_DATASET EXTRACT_
☆ ☆ ☆

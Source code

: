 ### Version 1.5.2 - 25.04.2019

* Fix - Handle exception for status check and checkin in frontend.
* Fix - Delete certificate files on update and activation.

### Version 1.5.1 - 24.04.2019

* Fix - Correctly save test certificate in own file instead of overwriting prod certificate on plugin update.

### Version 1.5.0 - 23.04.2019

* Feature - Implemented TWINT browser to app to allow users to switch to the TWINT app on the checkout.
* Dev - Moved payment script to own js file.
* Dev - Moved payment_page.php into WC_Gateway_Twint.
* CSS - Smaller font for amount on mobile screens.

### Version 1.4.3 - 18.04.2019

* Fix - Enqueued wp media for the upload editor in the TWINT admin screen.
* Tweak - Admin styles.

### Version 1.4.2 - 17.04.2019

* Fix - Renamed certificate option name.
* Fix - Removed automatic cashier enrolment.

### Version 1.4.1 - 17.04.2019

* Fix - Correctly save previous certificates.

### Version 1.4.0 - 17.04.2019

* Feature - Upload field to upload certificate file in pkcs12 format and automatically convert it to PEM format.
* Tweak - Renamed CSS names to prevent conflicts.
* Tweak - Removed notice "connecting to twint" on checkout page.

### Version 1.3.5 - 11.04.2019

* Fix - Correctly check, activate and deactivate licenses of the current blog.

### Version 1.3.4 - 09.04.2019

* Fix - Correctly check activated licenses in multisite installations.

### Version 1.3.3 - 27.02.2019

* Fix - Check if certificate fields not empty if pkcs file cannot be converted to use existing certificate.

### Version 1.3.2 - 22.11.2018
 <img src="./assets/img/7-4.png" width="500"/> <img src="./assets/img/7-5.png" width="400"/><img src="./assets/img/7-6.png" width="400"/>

☆ ☆ ☆

_YOUR GOAL_
Starting at the line that has "payment_page.php into WC_Gateway_Twint." and ending at the line that has "### Version 1.4.0 - 17.04.2019", please write out the lines above exactly, leaving out all others.

_OUTPUT OF THE TASK_
* Dev - Moved payment_page.php into WC_Gateway_Twint.
* CSS - Smaller font for amount on mobile screens.

### Version 1.4.3 - 18.04.2019

* Fix - Enqueued wp media for the upload editor in the TWINT admin screen.
* Tweak - Admin styles.

### Version 1.4.2 - 17.04.2019

* Fix - Renamed certificate option name.
* Fix - Removed automatic cashier enrolment.

### Version 1.4.1 - 17.04.2019

* Fix - Correctly save previous certificates.

### Version 1.4.0 - 17.04.2019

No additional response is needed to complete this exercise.